Ok, I see. This is in general less efficient than having a single long run call (you can do things with TimedArray and run_regularly, for example), but if your individual runs are long (as in your example), it won’t make much of a difference. This isn’t compatible with standalone mode, though (although this feature in Brian’s current development version would actually allow a variant of this).

I am a bit confused by your code, though. You do not feed the spikes in the image in as events, but rather make the neuron representing the pixel fire continuously for 30s?
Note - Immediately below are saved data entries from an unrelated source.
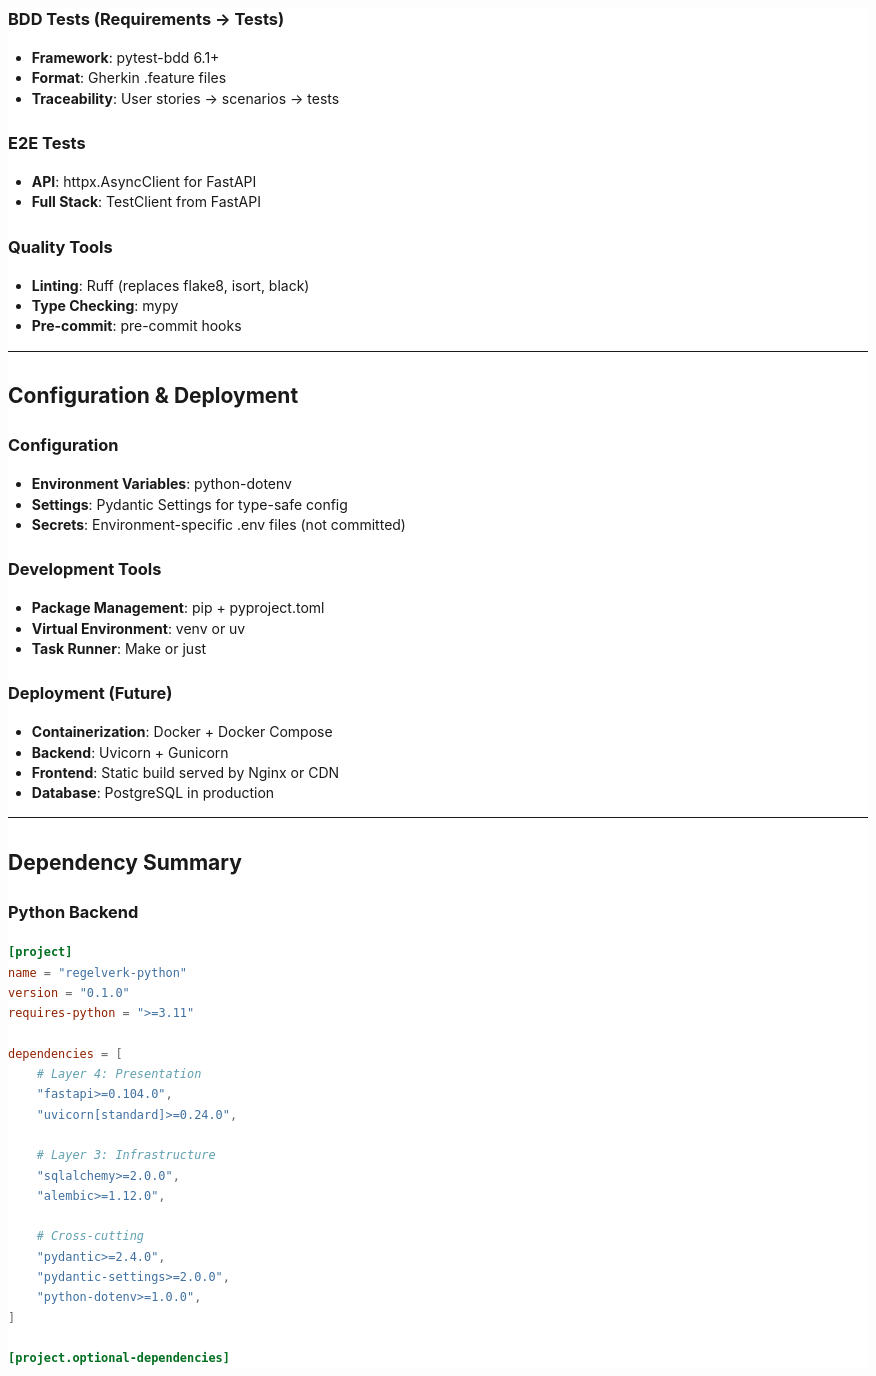 ### BDD Tests (Requirements → Tests)
- **Framework**: pytest-bdd 6.1+
- **Format**: Gherkin .feature files
- **Traceability**: User stories → scenarios → tests

### E2E Tests
- **API**: httpx.AsyncClient for FastAPI
- **Full Stack**: TestClient from FastAPI

### Quality Tools
- **Linting**: Ruff (replaces flake8, isort, black)
- **Type Checking**: mypy
- **Pre-commit**: pre-commit hooks

---

## Configuration & Deployment

### Configuration
- **Environment Variables**: python-dotenv
- **Settings**: Pydantic Settings for type-safe config
- **Secrets**: Environment-specific .env files (not committed)

### Development Tools
- **Package Management**: pip + pyproject.toml
- **Virtual Environment**: venv or uv
- **Task Runner**: Make or just

### Deployment (Future)
- **Containerization**: Docker + Docker Compose
- **Backend**: Uvicorn + Gunicorn
- **Frontend**: Static build served by Nginx or CDN
- **Database**: PostgreSQL in production

---

## Dependency Summary

### Python Backend
```toml
[project]
name = "regelverk-python"
version = "0.1.0"
requires-python = ">=3.11"

dependencies = [
    # Layer 4: Presentation
    "fastapi>=0.104.0",
    "uvicorn[standard]>=0.24.0",

    # Layer 3: Infrastructure
    "sqlalchemy>=2.0.0",
    "alembic>=1.12.0",

    # Cross-cutting
    "pydantic>=2.4.0",
    "pydantic-settings>=2.0.0",
    "python-dotenv>=1.0.0",
]

[project.optional-dependencies]
```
And most importantly, you seem to be running one simulation per event (not per image), and these “stack up”? I.e., for the first simulation it has one neuron that is active all the time, for the second simulation there are two neurons that are active, etc.? This seems wrong, no?
If you wanted to actually feed in events at certain times, you could use a SpikeGeneratorGroup.

Regarding the synapses, the problem in your code is that

S_inputlayer_hiddenlayer.W = Whid[count_1][count]

will set the value of all weights in each loop iteration. In the end, all weights will therefore be the same. You could fix this by using something like S_inputlayer_hiddenlayer.W[-1] = Whid[count_1][count] (will set the last weight only each time), but for a weight matrix, you should really use the approach described in the documentation. I am not 100% sure about the transpose in the last line, but I think the code you posted, can be replaced by:

S_inputlayer_hiddenlayer = Synapses(G_inputlayer, G_hiddenlayer, 'W : 1', on_pre='v_post += W')
S_inputlayer_hiddenlayer.connect()  # connect all-to-all
S_inputlayer_hiddenlayer.W[:] = np.array(Whid).T.flatten()  # set weights from the matrix

This should be orders of magnitude faster to set up the connections, and will also allow you to use a single Synapses object (which should make the simulation much faster as well).

Let me know whether this works for you!